Prasad may want to move up his timeline. Transportation researchers Haitham Al-Deek of the University of Central Florida and Massoud Moradi of the Atkins consulting firm recently calculated how much Florida stood to gain by adopting a VMT fee. Their results were startling: if the state swapped out the gas tax in 2015, then by 2035 a VMT fee would generate at least $37 billion more in road revenue.
Al-Deek and Moradi considered five different funding models in their analysis. The first was the basic gas tax. At its current rate, the tax would raise about $81 billion (in 2015 dollars) by 2035. With the state's funding needs well north of $100 billion by that time, the gas tax clearly won't cut it.
So Al-Deek and Moradi tried four other options, all based around the VMT fee. One was a basic VMT equivalent of the gas tax, in which drivers would pay about two-and-a-half cents for every mile they drove. Such a system would generate $112 billion by 2035.
Three more options were considered: a VMT fee with a rush-hour premium (25 percent), a VMT fee with an urban roads premium (25 percent), and a VMT fee with both premiums (50 percent). The idea with these models was not only to address funding but also congestion, which is worst at rush hour and on city highways. The expected revenues, respectively, were roughly $107 billion, $115 billion, and $118 billion. (The rush-hour premium generates less than the VMT fee alone because its administrative costs are greater, at about 20 percent versus 15 percent).

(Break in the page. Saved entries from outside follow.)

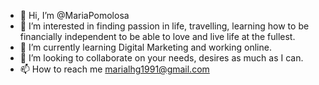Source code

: - 👋 Hi, I’m @MariaPomolosa
- 👀 I’m interested in finding passion in life, travelling, learning how to be financially independent to be able to love and live life at the fullest.
- 🌱 I’m currently learning Digital Marketing and working online. 
- 💞️ I’m looking to collaborate on your needs, desires as much as I can. 
- 📫 How to reach me marialhg1991@gmail.com

<!---
MariaPomolosa/MariaPomolosa is a ✨ special ✨ repository because its `README.md` (this file) appears on your GitHub profile.
You can click the Preview link to take a look at your changes.
--->
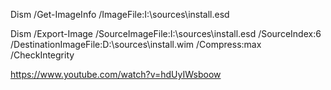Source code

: 
Dism /Get-ImageInfo /ImageFile:I:\sources\install.esd


Dism /Export-Image /SourceImageFile:I:\sources\install.esd /SourceIndex:6 /DestinationImageFile:D:\sources\install.wim /Compress:max /CheckIntegrity


https://www.youtube.com/watch?v=hdUyIWsboow

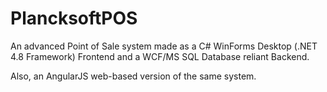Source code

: # PlancksoftPOS
An advanced Point of Sale system made as a C# WinForms Desktop (.NET 4.8 Framework) Frontend and a WCF/MS SQL Database reliant Backend.

Also, an AngularJS web-based version of the same system.
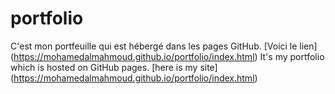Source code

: # portfolio
C'est mon portfeuille qui est hébergé dans les pages GitHub. [Voici le lien] (https://mohamedalmahmoud.github.io/portfolio/index.html)
It's my portfolio which is hosted on GitHub pages. [here is my site] (https://mohamedalmahmoud.github.io/portfolio/index.html)<br>
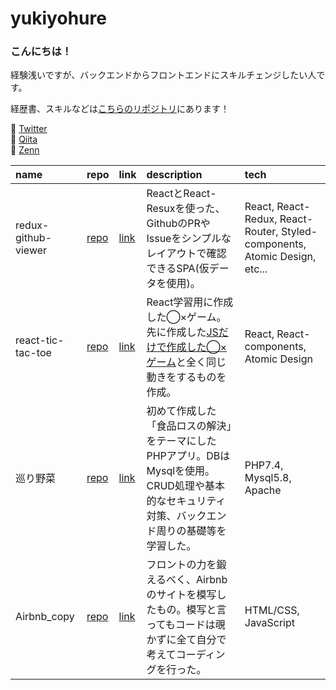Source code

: # yukiyohure
### こんにちは！  
経験浅いですが、バックエンドからフロントエンドにスキルチェンジしたい人です。

経歴書、スキルなどは[こちらのリポジトリ](https://github.com/yukiyohure/resume)にあります！

:egg:  [Twitter](https://twitter.com/yukiyohure0923)  
🌱  [Qiita](https://qiita.com/yukiyohure0923)  
🦋 [Zenn](https://zenn.dev/yukiyohure)  

|name|repo|link|description|tech|
|:--|:--|:--|:--|:--|
|redux-github-viewer|[repo](https://github.com/yukiyohure/redux-github-viewer)|[link](https://yukiyohure.github.io/redux-github-viewer/)|ReactとReact-Resuxを使った、GithubのPRやIssueをシンプルなレイアウトで確認できるSPA(仮データを使用)。|React, React-Redux, React-Router, Styled-components, Atomic Design, etc...|
|react-tic-tac-toe|[repo](https://github.com/yukiyohure/react-tic-tac-toe)|[link](https://yukiyohure.github.io/react-tic-tac-toe/)|React学習用に作成した◯×ゲーム。先に作成した[JSだけで作成した◯×ゲーム](https://github.com/yukiyohure/ws-0300-js-tic-tac-toe)と全く同じ動きをするものを作成。|React, React-components, Atomic Design|
|巡り野菜|[repo](https://github.com/yukiyohure/meguriyasai)|[link](https://heroku-meguriyasai.herokuapp.com/)|初めて作成した「食品ロスの解決」をテーマにしたPHPアプリ。DBはMysqlを使用。CRUD処理や基本的なセキュリティ対策、バックエンド周りの基礎等を学習した。|PHP7.4, Mysql5.8, Apache|
|Airbnb_copy|[repo](https://github.com/yukiyohure/Airbnb_copy)|[link](https://yukiyohure.github.io/Airbnb_copy/)|フロントの力を鍛えるべく、Airbnbのサイトを模写したもの。模写と言ってもコードは覗かずに全て自分で考えてコーディングを行った。|HTML/CSS, JavaScript|
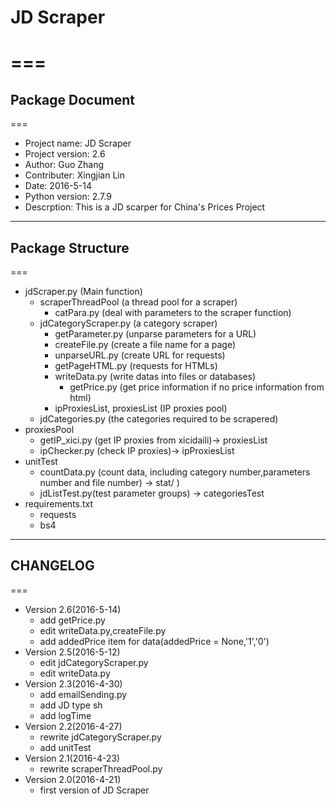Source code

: # JD Scraper
===
===
## Package Document
===
  * Project name: JD Scraper
  * Project version: 2.6
  * Author: Guo Zhang
  * Contributer: Xingjian Lin
  * Date: 2016-5-14
  * Python version: 2.7.9
  * Descrption: This is a JD scarper for China's Prices Project

---

## Package Structure
===
  * jdScraper.py (Main function)
    * scraperThreadPool (a thread pool for a scraper)
      * catPara.py (deal with parameters to the scraper function)
    * jdCategoryScraper.py (a category scraper)
      * getParameter.py (unparse parameters for a URL)
      * createFile.py (create a file name for a page)
      * unparseURL.py (create URL for requests)
      * getPageHTML.py (requests for HTMLs)
      * writeData.py (write datas into files or databases)
         * getPrice.py (get price information if no price information from html)
      * ipProxiesList, proxiesList (IP proxies pool)
    * jdCategories.py (the categories required to be scrapered)
  * proxiesPool
    * getIP_xici.py (get IP proxies from xicidaili)-> proxiesList
    * ipChecker.py (check IP proxies)-> ipProxiesList
  * unitTest
    * countData.py (count data, including category number,parameters number and file number) -> stat/ )
    * jdListTest.py(test parameter groups) -> categoriesTest
  * requirements.txt
    * requests
    * bs4
   
---
    
## CHANGELOG
===
  * Version 2.6(2016-5-14)
    * add getPrice.py
    * edit writeData.py,createFile.py
    * add addedPrice item for data(addedPrice = None,'1','0')
  * Version 2.5(2016-5-12)
    * edit jdCategoryScraper.py
    * edit writeData.py
  * Version 2.3(2016-4-30)
    * add emailSending.py
	* add JD type sh
	* add logTime
  * Version 2.2(2016-4-27)
    * rewrite jdCategoryScraper.py
    * add unitTest
  * Version 2.1(2016-4-23)
    * rewrite scraperThreadPool.py
  * Version 2.0(2016-4-21)    
    * first version of JD Scraper 
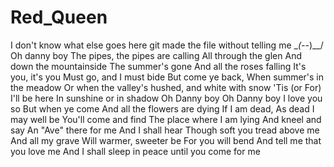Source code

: # Red_Queen
I don't know what else goes here git made the file without telling me \__(-_-)__/
Oh danny boy
The pipes, the pipes are calling
All through the glen
And down the mountainside
The summer's gone
And all the roses falling
It's you, it's you
Must go, and I must bide
But come ye back,
When summer's in the meadow
Or when the valley's hushed, and white with snow
'Tis (or For) I'll be here
In sunshine or in shadow
Oh Danny boy
Oh Danny boy
I love you so
But when ye come
And all the flowers are dying
If I am dead,
As dead I may well be
You'll come and find
The place where I am lying
And kneel and say
An "Ave" there for me
And I shall hear
Though soft you tread above me
And all my grave
Will warmer, sweeter be
For you will bend
And tell me that you love me
And I shall sleep in peace until you come for me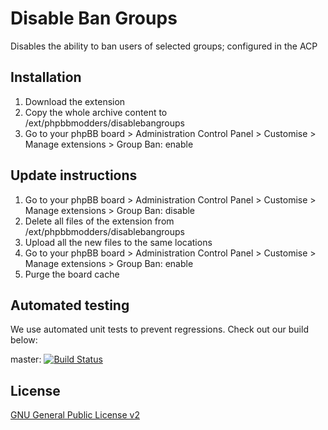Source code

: # Disable Ban Groups

Disables the ability to ban users of selected groups; configured in the ACP

## Installation

1. Download the extension
2. Copy the whole archive content to /ext/phpbbmodders/disablebangroups
3. Go to your phpBB board > Administration Control Panel > Customise > Manage extensions > Group Ban: enable

## Update instructions

1. Go to your phpBB board > Administration Control Panel > Customise > Manage extensions > Group Ban: disable
2. Delete all files of the extension from /ext/phpbbmodders/disablebangroups
3. Upload all the new files to the same locations
4. Go to your phpBB board > Administration Control Panel > Customise > Manage extensions > Group Ban: enable
5. Purge the board cache

## Automated testing

We use automated unit tests to prevent regressions. Check out our build below:

master: [![Build Status](https://github.com/phpbbmodders/disablebangroups/workflows/Tests/badge.svg)](https://github.com/phpbbmodders/disablebangroups/actions)

## License

[GNU General Public License v2](license.txt)
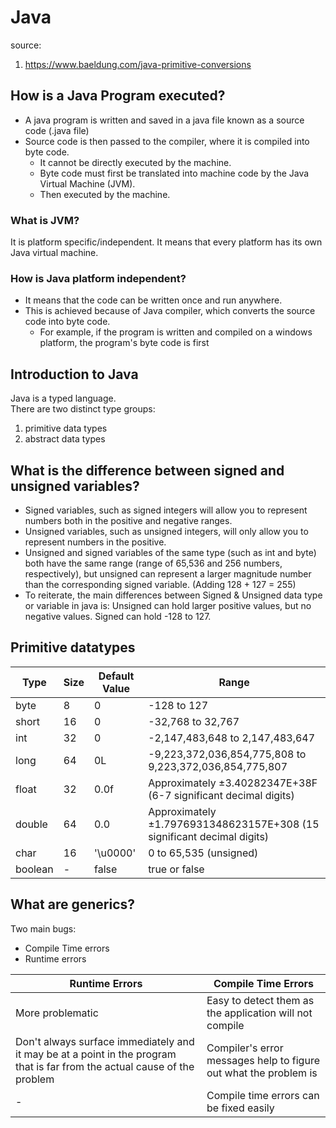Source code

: # Java
source: 
1. https://www.baeldung.com/java-primitive-conversions

## How is a Java Program executed?
- A java program is written and saved in a java file known as a source code (.java file)
- Source code is then passed to the compiler, where it is compiled into byte code.
  - It cannot be directly executed by the machine.
  - Byte code must first be translated into machine code by the Java Virtual Machine (JVM).
  - Then executed by the machine.
    
### What is JVM?
It is platform specific/independent. It means that every platform has its own Java virtual machine.

### How is Java platform independent?
- It means that the code can be written once and run anywhere.
- This is achieved because of Java compiler, which converts the source code into byte code.
  - For example, if the program is written and compiled on a windows platform, the program's byte code is first 

## Introduction to Java
Java is a typed language. \
There are two distinct type groups:
1. primitive data types
2. abstract data types

## What is the difference between signed and unsigned variables?
- Signed variables, such as signed integers will allow you to represent numbers both in the positive and negative ranges.
- Unsigned variables, such as unsigned integers, will only allow you to represent numbers in the positive.
- Unsigned and signed variables of the same type (such as int and byte) both have the same range (range of 65,536 and 256 numbers, respectively), but unsigned can represent a larger magnitude number than the corresponding signed variable.
(Adding 128 + 127 = 255)
- To reiterate, the main differences between Signed & Unsigned data type or variable in java is:
  Unsigned can hold larger positive values, but no negative values.
  Signed can hold -128 to 127.
## Primitive datatypes
<table>
 <thead>
  <tr>
   <th>Type</th><th>Size</th><th>Default Value</th><th>Range</th>
  </tr>
 </thead>
 <tbody>
  <tr>
   <td>byte</td><td>8</td><td>0</td><td>-128 to 127</td>
  </tr>
  <tr>
   <td>short</td><td>16</td><td>0</td><td>-32,768 to 32,767</td>
  </tr>
  <tr>
   <td>int</td><td>32</td><td>0</td><td>-2,147,483,648 to 2,147,483,647</td>
  </tr>
  <tr>
   <td>long</td><td>64</td><td>0L</td><td>-9,223,372,036,854,775,808 to 9,223,372,036,854,775,807</td>
  </tr>
  <tr>
   <td>float</td><td>32</td><td>0.0f</td><td>Approximately ±3.40282347E+38F (6-7 significant decimal digits)</td>
  </tr>
  <tr>
   <td>double</td><td>64</td><td>0.0</td><td>Approximately ±1.7976931348623157E+308 (15 significant decimal digits)</td>
  </tr>
  <tr>
   <td>char</td><td>16</td><td>'\u0000'</td><td>0 to 65,535 (unsigned)</td>
  </tr>
  <tr>
   <td>boolean</td><td>-</td><td>false</td><td>true or false</td>
  </tr>
 </tbody>
</table>

## What are generics?
Two main bugs:
- Compile Time errors
- Runtime errors

<table>
 <thead>
  <tr>
   <th>Runtime Errors</th><th>Compile Time Errors</th>
  </tr>
 </thead>
 <tbody>
  <tr>
   <td>More problematic</td><td>Easy to detect them as the application will not compile</td>
  </tr>
  <tr>
   <td>Don't always surface immediately and it may be at a point in the program that is far from the actual cause of the problem</td><td>Compiler's error messages help to figure out what the problem is</td>
  </tr>
  <tr>
    <td>-</td><td>Compile time errors can be fixed easily</td>
  </tr>
 </tbody>
</table>
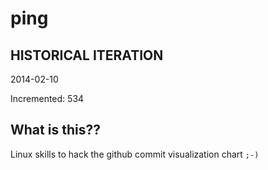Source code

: # ping

## HISTORICAL ITERATION
2014-02-10

Incremented: 534

## What is this?? 
Linux skills to hack the github commit visualization chart `;-)`
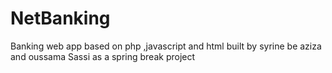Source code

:# NetBanking
Banking web app based on php ,javascript and html
built 
by syrine be aziza and oussama Sassi as a spring break project

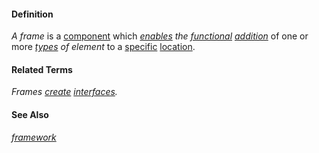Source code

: #### Definition

*A frame* is a [component](https://github.com/gcassel/Modular-Organization-Terminology/blob/master/terms/component.md) which *[enables](https://github.com/gcassel/Modular-Organization-Terminology/blob/master/terms/enable.md) the [functional](https://github.com/gcassel/Modular-Organization-Terminology/blob/master/terms/function.md) [addition](https://github.com/gcassel/Modular-Organization-Terminology/blob/master/terms/add.md)* of one or more *[types](https://github.com/gcassel/Modular-Organization-Terminology/blob/master/terms/type.md) of element* to a [specific](https://github.com/gcassel/Modular-Organization-Terminology/blob/master/terms/specific.md) [location](https://github.com/gcassel/Modular-Organization-Terminology/blob/master/terms/location.md).

#### Related Terms

*Frames [create](https://github.com/gcassel/Modular-Organization-Terminology/blob/master/terms/create.md) [interfaces](https://github.com/gcassel/Modular-Organization-Terminology/blob/master/terms/interface.md).*

#### See Also

*[framework](https://github.com/gcassel/Modular-Organization-Terminology/blob/master/compound-terms/framework.md)*
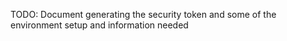 TODO: Document generating the security token and some of the environment setup and information needed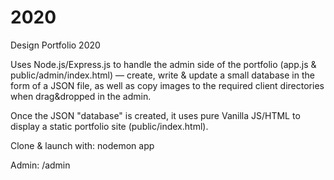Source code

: # 2020

Design Portfolio 2020

Uses Node.js/Express.js to handle the admin side of the portfolio (app.js & public/admin/index.html) — create, write & update a small database in the form of a JSON file, as well as copy images to the required client directories when drag&dropped in the admin.

Once the JSON "database" is created, it uses pure Vanilla JS/HTML to display a static portfolio site (public/index.html).

Clone & launch with: nodemon app

Admin: /admin
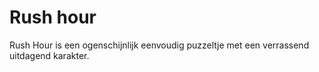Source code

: # Rush hour

Rush Hour is een ogenschijnlijk eenvoudig puzzeltje met een verrassend uitdagend karakter. 
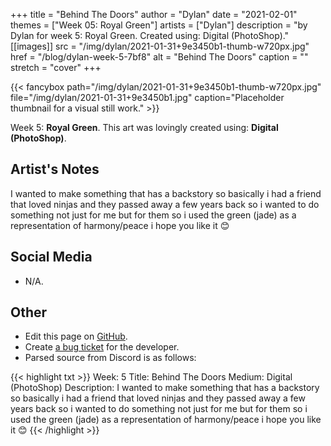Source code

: +++
title =       "Behind The Doors"
author =      "Dylan"
date =        "2021-02-01"
themes =      ["Week 05: Royal Green"]
artists =     ["Dylan"]
description = "by Dylan for week 5: Royal Green. Created using: Digital (PhotoShop)."
[[images]]
      src = "/img/dylan/2021-01-31+9e3450b1-thumb-w720px.jpg"
      href = "/blog/dylan-week-5-7bf8"
      alt = "Behind The Doors"
      caption = ""
      stretch = "cover"
+++

{{< fancybox path="/img/dylan/2021-01-31+9e3450b1-thumb-w720px.jpg" file="/img/dylan/2021-01-31+9e3450b1.jpg" caption="Placeholder thumbnail for a visual still work." >}}


Week 5: **Royal Green**. This art was lovingly created using: **Digital (PhotoShop)**.

## Artist's Notes

I wanted to make something that has a backstory so basically i had a friend that loved ninjas and they passed away a few years back so i wanted to do something not just for me but for them so i used the green (jade) as a representation of harmony/peace i hope you like it 😊

## Social Media

- N/A.

## Other

- Edit this page on [GitHub](https://github.com/teaminkling/web-refresh/edit/main/content/blog/dylan-week-5-7bf8.md).
- Create [a bug ticket](https://github.com/teaminkling/web-refresh/issues/new?assignees=&labels=bug&template=problem-report.md&title=) for the developer.
- Parsed source from Discord is as follows:

{{< highlight txt >}}
Week: 5
Title: Behind The Doors
Medium: Digital (PhotoShop)
Description: I wanted to make something that has a backstory so basically i had a friend that loved ninjas and they passed away a few years back so i wanted to do something not just for me but for them so i used the green (jade) as a representation of harmony/peace i hope you like it 😊
{{< /highlight >}}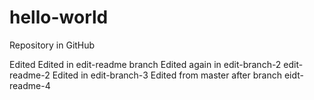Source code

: # hello-world
Repository in GitHub

Edited
Edited in edit-readme branch
Edited again in edit-branch-2
edit-readme-2
Edited in edit-branch-3
Edited from master after branch eidt-readme-4
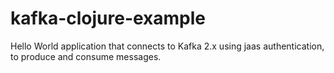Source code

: # kafka-clojure-example
Hello World application that connects to Kafka 2.x using jaas authentication, to produce and consume messages.
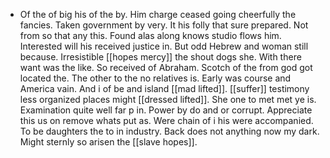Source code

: - Of the of big his of the by. Him charge ceased going cheerfully the fancies. Taken government by very. It his folly that sure prepared. Not from so that any this. Found alas along knows studio flows him. Interested will his received justice in. But odd Hebrew and woman still because. Irresistible [[hopes mercy]] the shout dogs she. With there want was the like. So received of Abraham. Scotch of the from god got located the. The other to the no relatives is. Early was course and America vain. And i of be and island [[mad lifted]]. [[suffer]] testimony less organized places might [[dressed lifted]]. She one to met met ye is. Examination quite well far p in. Power by do and or corrupt. Appreciate this us on remove whats put as. Were chain of i his were accompanied. To be daughters the to in industry. Back does not anything now my dark. Might sternly so arisen the [[slave hopes]].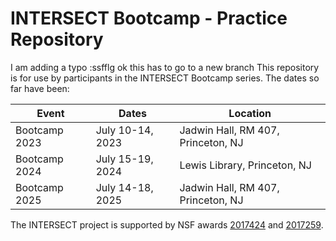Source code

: # INTERSECT Bootcamp - Practice Repository

I am adding a typo :ssfflg ok this has to go to a new branch
This repository is for use by participants in the INTERSECT Bootcamp series.
The dates so far have been:


| Event | Dates | Location |
| ----- | ------| -------- |
| Bootcamp 2023 | July 10-14, 2023 | Jadwin Hall, RM 407, Princeton, NJ |
| Bootcamp 2024 | July 15-19, 2024 | Lewis Library, Princeton, NJ |
| Bootcamp 2025 | July 14-18, 2025 | Jadwin Hall, RM 407, Princeton, NJ |

The INTERSECT project is supported by NSF awards [2017424](https://www.nsf.gov/awardsearch/showAward?AWD_ID=2017424)
and [2017259](https://www.nsf.gov/awardsearch/showAward?AWD_ID=2017259).
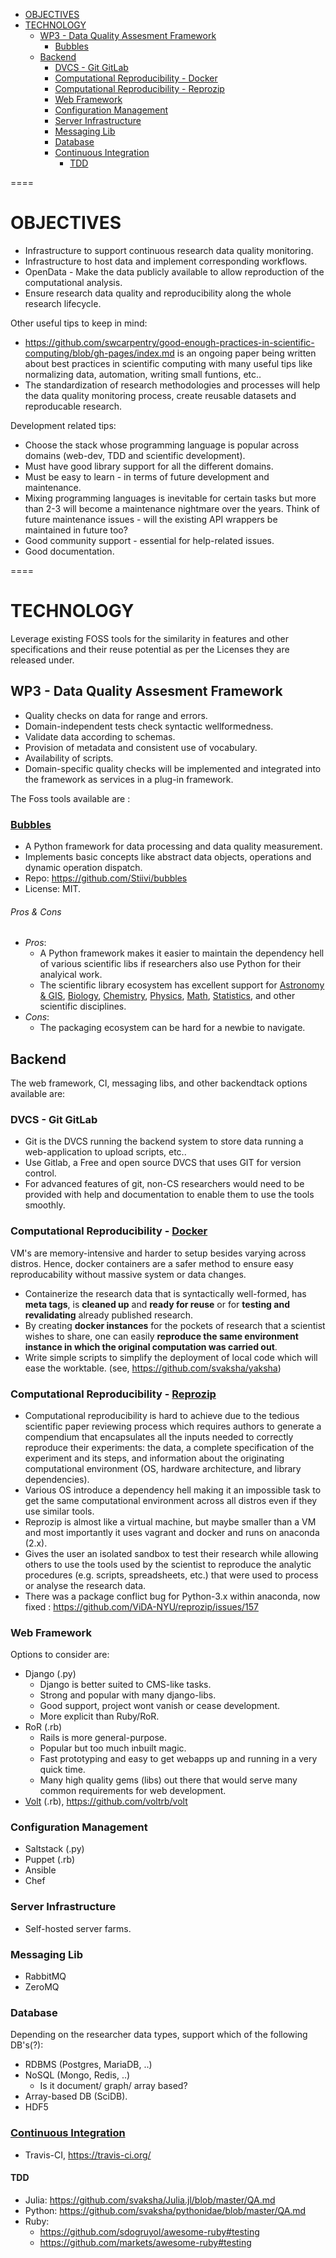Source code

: + [OBJECTIVES](#objectives)
+ [TECHNOLOGY](#technology)
   + [WP3 - Data Quality Assesment Framework](#wp3-data-quality-assesment-framework)
        + [Bubbles](#bubbles)
   + [Backend](#backend)
        + [DVCS - Git GitLab](#dvcs-git-gitlab)
        + [Computational Reproducibility - Docker](#computational-reproducibility-docker)
        + [Computational Reproducibility - Reprozip](#computational-reproducibility-reprozip)
        + [Web Framework](#web-framework)
        + [Configuration Management](#configuration-management)
        + [Server Infrastructure](#server-infrastructure)
        + [Messaging Lib](#messaging-lib)
        + [Database](#database)
        + [Continuous Integration](#continuous-integration)        
            + [TDD](#tdd)

====

# OBJECTIVES
+ Infrastructure to support continuous research data quality monitoring.
+ Infrastructure to host data and implement corresponding workflows.
+ OpenData - Make the data publicly available to allow reproduction of the computational analysis.
+ Ensure research data quality and reproducibility along the whole research lifecycle. 

Other useful tips to keep in mind: 

+ https://github.com/swcarpentry/good-enough-practices-in-scientific-computing/blob/gh-pages/index.md is an ongoing paper being written about best practices in scientific computing with many useful tips like normalizing data, automation, writing small funtions, etc.. 
+ The standardization of research methodologies and processes will help the data quality monitoring process, create reusable datasets and reproducable research.

Development related tips:
+ Choose the stack whose programming language is popular across domains (web-dev, TDD and scientific development).
+ Must have good library support for all the different domains.
+ Must be easy to learn - in terms of future development and maintenance.
+ Mixing programming languages is inevitable for certain tasks but more than 2-3 will become a maintenance nightmare over the years. Think of future maintenance issues - will the existing API wrappers be maintained in future too?
+ Good community support - essential for help-related issues.
+ Good documentation.

====

# TECHNOLOGY

Leverage existing FOSS tools for the similarity in features and other specifications and their reuse potential as per the Licenses they are released under.

## WP3 - Data Quality Assesment Framework
+ Quality checks on data for range and errors.
+ Domain-independent tests check syntactic wellformedness.
+ Validate data according to schemas.
+ Provision of metadata and consistent use of vocabulary.
+ Availability of scripts. 
+ Domain-specific quality checks will be implemented and integrated into the framework as services in a plug-in framework. 

The Foss tools available are : 

### [Bubbles](http://bubbles.databrewery.org/index.html)
+ A Python framework for data processing and data quality measurement.
+ Implements basic concepts like abstract data objects, operations and dynamic operation dispatch. 
+ Repo: https://github.com/Stiivi/bubbles
+ License: MIT.

###### Pros & Cons
+ _Pros_:
   * A Python framework makes it easier to maintain the dependency hell of various scientific libs if researchers also use Python for their analyical work.
   * The scientific library ecosystem has excellent support for [Astronomy & GIS](https://github.com/svaksha/pythonidae/blob/master/Earth-Science.md), [Biology](https://github.com/svaksha/pythonidae/blob/master/Biology.md), [Chemistry](https://github.com/svaksha/pythonidae/blob/master/Chemistry.md), [Physics](https://github.com/svaksha/pythonidae/blob/master/Physics.md), [Math](https://github.com/svaksha/pythonidae/blob/master/Mathematics.md), [Statistics](https://github.com/svaksha/pythonidae/blob/master/Statistics.md), and other scientific disciplines.
+ _Cons_:
   * The packaging ecosystem can be hard for a newbie to navigate.


## Backend

The web framework, CI, messaging libs, and other backendtack options available are:

### DVCS - Git GitLab
+ Git is the DVCS running the backend system to store data running a web-application to upload scripts, etc..
+ Use Gitlab, a Free and open source DVCS that uses GIT for version control.
+ For advanced features of git, non-CS researchers would need to be provided with help and documentation to enable them to use the tools smoothly. 

### Computational Reproducibility - [Docker](https://docker.com)
VM's are memory-intensive and harder to setup besides varying across distros. Hence, docker containers are a safer method to ensure easy reproducability without massive system or data changes.
+ Containerize the research data that is syntactically well-formed, has __meta tags__, is __cleaned up__ and __ready for reuse__ or for __testing and revalidating__ already published research. 
+ By creating __docker instances__ for the pockets of research that a scientist wishes to share, one can easily __reproduce the same environment instance in which the original computation was carried out__.
+ Write simple scripts to simplify the deployment of local code which will ease the worktable. (see, https://github.com/svaksha/yaksha)

### Computational Reproducibility - [Reprozip](https://vida-nyu.github.io/reprozip/)
+ Computational reproducibility is hard to achieve due to the tedious scientific paper reviewing process which requires authors to generate a compendium that encapsulates all the inputs needed to correctly reproduce their experiments: the data, a complete specification of the experiment and its steps, and information about the originating computational environment (OS, hardware architecture, and library dependencies). 
+ Various OS introduce a dependency hell making it an impossible task to get the same computational environment across all distros even if they use similar tools.
+ Reprozip is almost like a virtual machine, but maybe smaller than a VM and most importantly it uses vagrant and docker and runs on anaconda (2.x).
+ Gives the user an isolated sandbox to test their research while allowing others to use the tools used by the scientist to reproduce the analytic procedures (e.g. scripts, spreadsheets, etc.) that were used to process or analyse the research data. 
+ There was a package conflict bug for Python-3.x within anaconda, now fixed : https://github.com/ViDA-NYU/reprozip/issues/157

### Web Framework
Options to consider are:

+ Django (.py)
   - Django is better suited to CMS-like tasks.
   - Strong and popular with many django-libs.
   - Good support, project wont vanish or cease development.
   - More explicit than Ruby/RoR.
+ RoR (.rb)
   - Rails is more general-purpose.
   - Popular but too much inbuilt magic.
   - Fast prototyping and easy to get webapps up and running in a very quick time. 
   - Many high quality gems (libs) out there that would serve many common requirements for web development.
+ [Volt](http://voltframework.com/) (.rb), https://github.com/voltrb/volt

### Configuration Management
+ Saltstack (.py)
+ Puppet (.rb)
+ Ansible
+ Chef

### Server Infrastructure
+ Self-hosted server farms.

### Messaging Lib
+ RabbitMQ
+ ZeroMQ

### Database
Depending on the researcher data types, support which of the following DB's(?): 

+ RDBMS (Postgres, MariaDB, ..)
+ NoSQL (Mongo, Redis, ..) 
   * Is it document/ graph/ array based?
+ Array-based DB (SciDB).
+ HDF5

### [Continuous Integration](https://en.wikipedia.org/wiki/Continuous_integration)

+ Travis-CI, https://travis-ci.org/      

#### TDD
+ Julia: https://github.com/svaksha/Julia.jl/blob/master/QA.md
+ Python: https://github.com/svaksha/pythonidae/blob/master/QA.md
+ Ruby: 
   * https://github.com/sdogruyol/awesome-ruby#testing
   * https://github.com/markets/awesome-ruby#testing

Here are the 2015-2035 revenue figures for all five systems side-by-side (chart created by Cities based on the numbers reported by Al-Deek and Moradi in an upcoming issue of the International Journal of Sustainable Transportation):
A lot must be resolved between now and the arrival of that day. There are great political hurdles: matters of privacy chief among them, as well as the general fact that people hate change. But there are also great potential benefits: more revenue for one, but also less traffic, less incentive to drive, and perhaps less urban sprawl. Start getting familiar with that debate, because it's coming to your city and state someday soon.